Alfonso Guerra, la semana pasada, desgranó con su peculiar didáctica los entresijos políticos de aquel -dijo- "necesario consenso" para llegar al pacto constitucional que dio origen a la Constitución actual. Y nos habló con esa fina pedagogía política de quien no se ha adormecido con los años porque ni pertenece a esa izquierda que no conoce su pasado y los valores que lo sustentan, ni pertenece a esa nueva generación política que repite estereotipadamente esos valores y los utiliza como barniz abrillantador de su bajo perfil político.

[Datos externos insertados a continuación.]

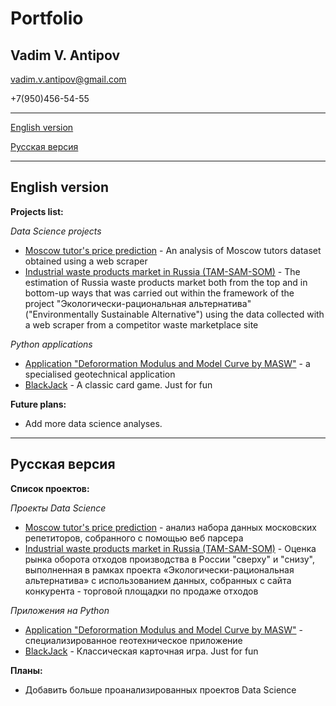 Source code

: # Portfolio
## Vadim V. Antipov
vadim.v.antipov@gmail.com

+7(950)456-54-55
___
[English version](#English-version)

[Русская версия](#Русская-версия)
___

## English version
**Projects list:**

_Data Science projects_

* [Moscow tutor's price prediction](https://github.com/JustDoItVV/portfolio/blob/main/DataScience/Moscow_tutors) - An analysis of Moscow tutors dataset obtained using a web scraper
* [Industrial waste products market in Russia (TAM-SAM-SOM)](https://github.com/JustDoItVV/portfolio/tree/main/DataScience/Wastes_market) - The estimation of Russia waste products market both from the top and in bottom-up ways that was carried out within the framework of the project "Экологически-рациональная альтернатива" ("Environmentally Sustainable Alternative") using the data collected with a web scraper from a competitor waste marketplace site

_Python applications_

* [Application "Deforormation Modulus and Model Curve by MASW"](https://github.com/JustDoItVV/portfolio/tree/main/Apps/App_Deformation_Modulus_and_Model_Curve_by_MASW) - a specialised geotechnical application
* [BlackJack](https://github.com/JustDoItVV/portfolio/tree/main/Apps/BlackJack) - A classic card game. Just for fun

**Future plans:**
* Add more data science analyses.

___
## Русская версия
**Список проектов:**

_Проекты Data Science_

* [Moscow tutor's price prediction](https://github.com/JustDoItVV/portfolio/blob/main/DataScience/Moscow_tutors) - анализ набора данных московских репетиторов, собранного с помощью веб парсера
* [Industrial waste products market in Russia (TAM-SAM-SOM)](https://github.com/JustDoItVV/portfolio/tree/main/DataScience/Wastes_market) - Оценка рынка оборота отходов производства в России "сверху" и "снизу", выполненная в рамках проекта «Экологически-рациональная альтернатива» с использованием данных, собранных с сайта конкурента - торговой площадки по продаже отходов

_Приложения на Python_

* [Application "Deforormation Modulus and Model Curve by MASW"](https://github.com/JustDoItVV/portfolio/tree/main/Apps/App_Deformation_Modulus_and_Model_Curve_by_MASW) - специализированное геотехническое приложение
* [BlackJack](https://github.com/JustDoItVV/portfolio/tree/main/Apps/BlackJack) - Классическая карточная игра. Just for fun

**Планы:**
* Добавить больше проанализированных проектов Data Science
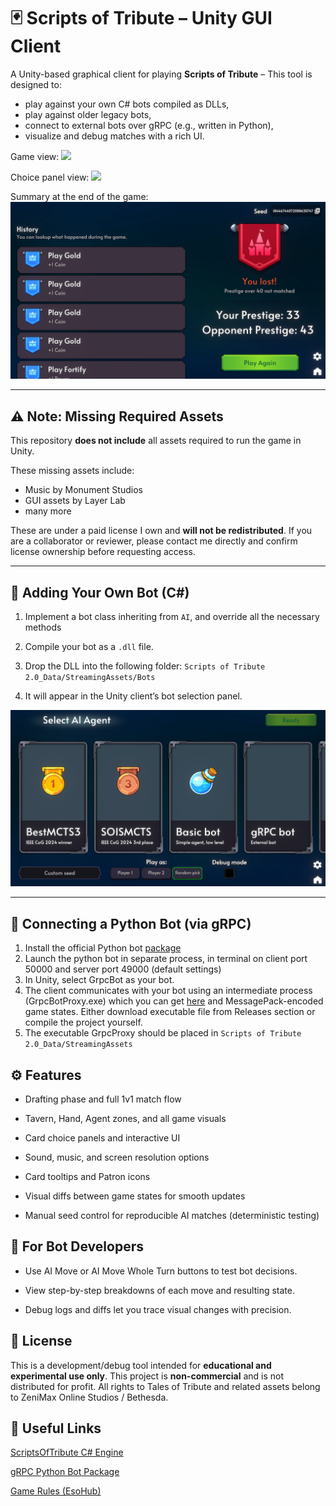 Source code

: # 🃏 Scripts of Tribute – Unity GUI Client

A Unity-based graphical client for playing **Scripts of Tribute** – This tool is designed to:

- play against your own C# bots compiled as DLLs,
- play against older legacy bots,
- connect to external bots over gRPC (e.g., written in Python),
- visualize and debug matches with a rich UI.

Game view:
![](Docs/screenshots/GameView.png)

Choice panel view:
![](Docs/screenshots/ChoicePanel.png)

Summary at the end of the game:
![](Docs/screenshots/GameEnd.png)

---

## ⚠️ Note: Missing Required Assets

This repository **does not include** all assets required to run the game in Unity.

These missing assets include:
- Music by Monument Studios
- GUI assets by Layer Lab
- many more

These are under a paid license I own and **will not be redistributed**. If you are a collaborator or reviewer, please contact me directly and confirm license ownership before requesting access.

---

## 🤖 Adding Your Own Bot (C#)

1. Implement a bot class inheriting from `AI`, and override all the necessary methods

2. Compile your bot as a `.dll` file.

3. Drop the DLL into the following folder: `Scripts of Tribute 2.0_Data/StreamingAssets/Bots`

4. It will appear in the Unity client’s bot selection panel.

![Panel](Docs/screenshots/GameSetup.png)

---

## 🔌 Connecting a Python Bot (via gRPC)

1. Install the official Python bot [package](https://github.com/ScriptsOfTribute/ScriptsOfTribute-Python)
2. Launch the python bot in separate process, in terminal on client port 50000 and server port 49000 (default settings)
3. In Unity, select GrpcBot as your bot.
4. The client communicates with your bot using an intermediate process (GrpcBotProxy.exe) which you can get [here](https://github.com/Ematerasu/GrpcProxyHost) and MessagePack-encoded game states. Either download executable file from Releases section or compile the project yourself.
5. The executable GrpcProxy should be placed in `Scripts of Tribute 2.0_Data/StreamingAssets`

## ⚙️ Features
* Drafting phase and full 1v1 match flow

* Tavern, Hand, Agent zones, and all game visuals

* Card choice panels and interactive UI

* Sound, music, and screen resolution options

* Card tooltips and Patron icons

* Visual diffs between game states for smooth updates

* Manual seed control for reproducible AI matches (deterministic testing)

## 🧪 For Bot Developers
* Use AI Move or AI Move Whole Turn buttons to test bot decisions.

* View step-by-step breakdowns of each move and resulting state.

* Debug logs and diffs let you trace visual changes with precision.

## 📌 License
This is a development/debug tool intended for **educational and experimental use only**. This project is **non-commercial** and is not distributed for profit. All rights to Tales of Tribute and related assets belong to ZeniMax Online Studios / Bethesda.

## 🔗 Useful Links
[ScriptsOfTribute C# Engine](https://github.com/ScriptsOfTribute/ScriptsOfTribute-Core)

[gRPC Python Bot Package](https://github.com/ScriptsOfTribute/ScriptsOfTribute-Python)

[Game Rules (EsoHub)](https://eso-hub.com/en/guides/tales-of-tribute-guide)

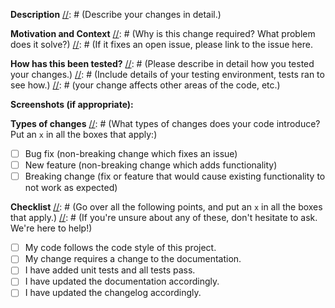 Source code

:[//]: # (Feel free to ignore this template if it feels too strict.)
[//]: # (Please remove the template comments and any unnecessary sections.)

[//]: # (Provide a general summary of your changes in the Title above.)
[//]: # (Prepend the title with "WIP:" if it is not yet ready.)

**Description**
[//]: # (Describe your changes in detail.)

**Motivation and Context**
[//]: # (Why is this change required? What problem does it solve?)
[//]: # (If it fixes an open issue, please link to the issue here.

**How has this been tested?**
[//]: # (Please describe in detail how you tested your changes.)
[//]: # (Include details of your testing environment, tests ran to see how.)
[//]: # (your change affects other areas of the code, etc.)

**Screenshots (if appropriate):**

**Types of changes**
[//]: # (What types of changes does your code introduce? Put an `x` in all the boxes that apply:)
- [ ] Bug fix (non-breaking change which fixes an issue)
- [ ] New feature (non-breaking change which adds functionality)
- [ ] Breaking change (fix or feature that would cause existing functionality to not work as expected)

**Checklist**
[//]: # (Go over all the following points, and put an `x` in all the boxes that apply.)
[//]: # (If you're unsure about any of these, don't hesitate to ask. We're here to help!)
- [ ] My code follows the code style of this project.
- [ ] My change requires a change to the documentation.
- [ ] I have added unit tests and all tests pass.
- [ ] I have updated the documentation accordingly.
- [ ] I have updated the changelog accordingly.
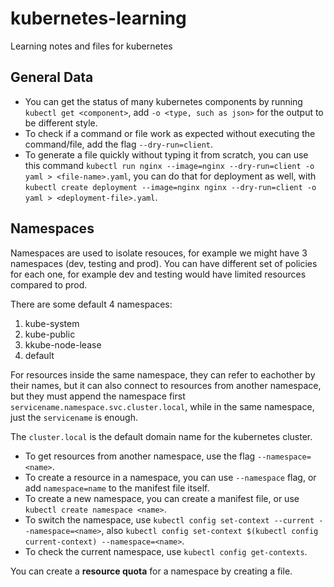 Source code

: # kubernetes-learning

Learning notes and files for kubernetes

## General Data

- You can get the status of many kubernetes components by running `kubectl get <component>`, add `-o <type, such as json>` for the output to be different style.
- To check if a command or file work as expected without executing the command/file, add the flag `--dry-run=client`.
- To generate a file quickly without typing it from scratch, you can use this command `kubectl run nginx --image=nginx --dry-run=client -o yaml > <file-name>.yaml`, you can do that for deployment as well, with `kubectl create deployment --image=nginx nginx --dry-run=client -o yaml > <deployment-file>.yaml`.

## Namespaces

Namespaces are used to isolate resouces, for example we might have 3 namespaces (dev, testing and prod).
You can have different set of policies for each one, for example dev and testing would have limited resources compared to prod.

There are some default 4 namespaces:

1. kube-system
2. kube-public
3. kkube-node-lease
4. default

For resources inside the same namespace, they can refer to eachother by their names, but it can also connect to resources from another namespace, but they must append the namespace first `servicename.namespace.svc.cluster.local`, while in the same namespace, just the `servicename` is enough.

The `cluster.local` is the default domain name for the kubernetes cluster.

- To get resources from another namespace, use the flag `--namespace=<name>`.
- To create a resource in a namespace, you can use `--namespace` flag, or add `namespace=name` to the manifest file itself.
- To create a new namespace, you can create a manifest file, or use `kubectl create namespace <name>`.
- To switch the namespace, use `kubectl config set-context --current --namespace=<name>`, also `kubectl config set-context $(kubectl config current-context) --namespace=<name>`.
- To check the current namespace, use `kubectl config get-contexts`.

You can create a **resource quota** for a namespace by creating a file.
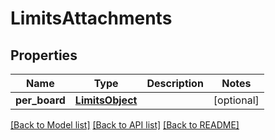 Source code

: # LimitsAttachments

## Properties
Name | Type | Description | Notes
------------ | ------------- | ------------- | -------------
**per_board** | [**LimitsObject**](LimitsObject.md) |  | [optional] 

[[Back to Model list]](../README.md#documentation-for-models) [[Back to API list]](../README.md#documentation-for-api-endpoints) [[Back to README]](../README.md)

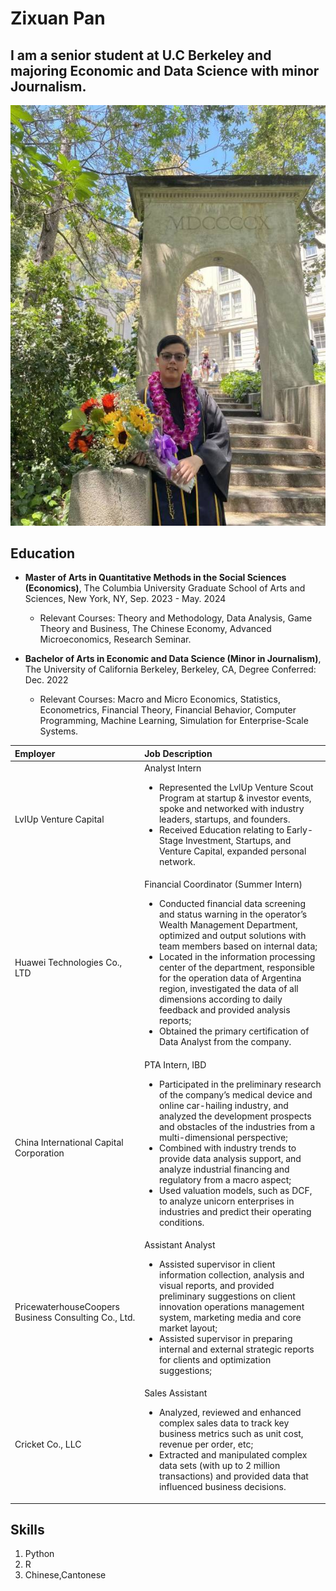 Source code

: # Zixuan Pan

## I am a senior student at U.C Berkeley and majoring Economic and Data Science with minor Journalism.

![Image](/pan.jpg)

## Education

- **Master of Arts in Quantitative Methods in the Social Sciences (Economics)**, The Columbia University Graduate School of Arts and Sciences, New York, NY, Sep. 2023 - May. 2024
  - Relevant Courses: Theory and Methodology, Data Analysis, Game Theory and Business, The Chinese Economy, Advanced Microeconomics, Research Seminar.

- **Bachelor of Arts in Economic and Data Science (Minor in Journalism)**, The University of California Berkeley, Berkeley, CA, Degree Conferred: Dec. 2022
  - Relevant Courses: Macro and Micro Economics, Statistics, Econometrics, Financial Theory, Financial Behavior, Computer Programming, Machine Learning, Simulation for Enterprise-Scale Systems.

| Employer | Job Description |
|  :----  | :----  |
| LvIUp Venture Capital | Analyst Intern<ul><li>Represented the LvlUp Venture Scout Program at startup & investor events, spoke and networked with industry leaders, startups, and founders.</li><li>Received Education relating to Early-Stage Investment, Startups, and Venture Capital, expanded personal network.</li></ul>|
| Huawei Technologies Co., LTD | Financial Coordinator (Summer Intern)<ul><li>Conducted financial data screening and status warning in the operator’s Wealth Management Department, optimized and output solutions with team members based on internal data;</li><li>Located in the information processing center of the department, responsible for the operation data of Argentina region, investigated the data of all dimensions according to daily feedback and provided analysis reports;</li><li>Obtained the primary certification of Data Analyst from the company.</li></ul> |
| China International Capital Corporation  |PTA Intern, IBD <ul><li>Participated in the preliminary research of the company’s medical device and online car-hailing industry, and analyzed the development prospects and obstacles of the industries from a multi-dimensional perspective;</li><li>Combined with industry trends to provide data analysis support, and analyze industrial financing and regulatory from a macro aspect;</li><li>Used valuation models, such as DCF, to analyze unicorn enterprises in industries and predict their operating conditions.</li></ul> |
| PricewaterhouseCoopers Business Consulting Co., Ltd.  |Assistant Analyst <ul><li>Assisted supervisor in client information collection, analysis and visual reports, and provided preliminary suggestions on client innovation operations management system, marketing media and core market layout;</li><li>Assisted supervisor in preparing internal and external strategic reports for clients and optimization suggestions; </li></ul> |
| Cricket Co., LLC  |Sales Assistant <ul><li>Analyzed, reviewed and enhanced complex sales data to track key business metrics such as unit cost, revenue per order, etc;</li><li>Extracted and manipulated complex data sets (with up to 2 million transactions) and provided data that influenced business decisions.</li></ul>|


## Skills
1. Python
2. R
3. Chinese,Cantonese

No sé qué hubiera sido de nosotros sin aquél Olimpo donde habitaban dioses domésticos de "bocadillos" y "cenas secretas" con las que ejemplificaron las más altas cotas de la política para asegurarnos una convivencia democrática. A ellos, a Adolfo Suárez, Felipe González, Carrillo, Fraga, Abril Martorel, Alfonso Guerra y los ponentes constitucionalistas del 78, les debemos gratitud y reconocimiento porque hicieron posible el espectacular desarrollo que hoy vivimos. Unos supieron reflejar a través de un texto los surcos cultivados de lo que los españoles deseábamos y otros, despojados de ataduras, interpretaron lo que somos actualmente. Unos, sin olvidar el pasado, plantearon estrategias de futuro, sin pudor y con determinación; otros, que gobernaban entonces, constaron las limitaciones del principio realidad aplicada a la política y supieron tener visión de conjunto para aceptar de aquéllos sus propuestas, a pesar de las presiones de los entonces llamados poderes fácticos.

Gracias a ellos los jóvenes estudiantes de entonces comprendimos que Lorca no murió fusilado a manos de aquellos insensatos, ni Miguel Hernández murió olvidado en la cárcel, ni Machado padeció la soledad de un paisaje sin olivos, ni nadie cercenó la vida de nadie, ni nadie murió inútilmente porque los hijos de la insensatez fratricida de uno y otro bando colocaron los intereses ciudadanos por encima de cualquier estrategia partidista y electoral.

Por eso, oportuna y necesaria fue la lección de Alfonso Guerra la semana pasada a un público de frágil memoria. Sus reflexiones invitaron a pervivir, una vez más, el eco de aquellos nombres grandes de la Historia. Esa noche soñé con la grandeza de la democracia y de la eternidad que en ella habita.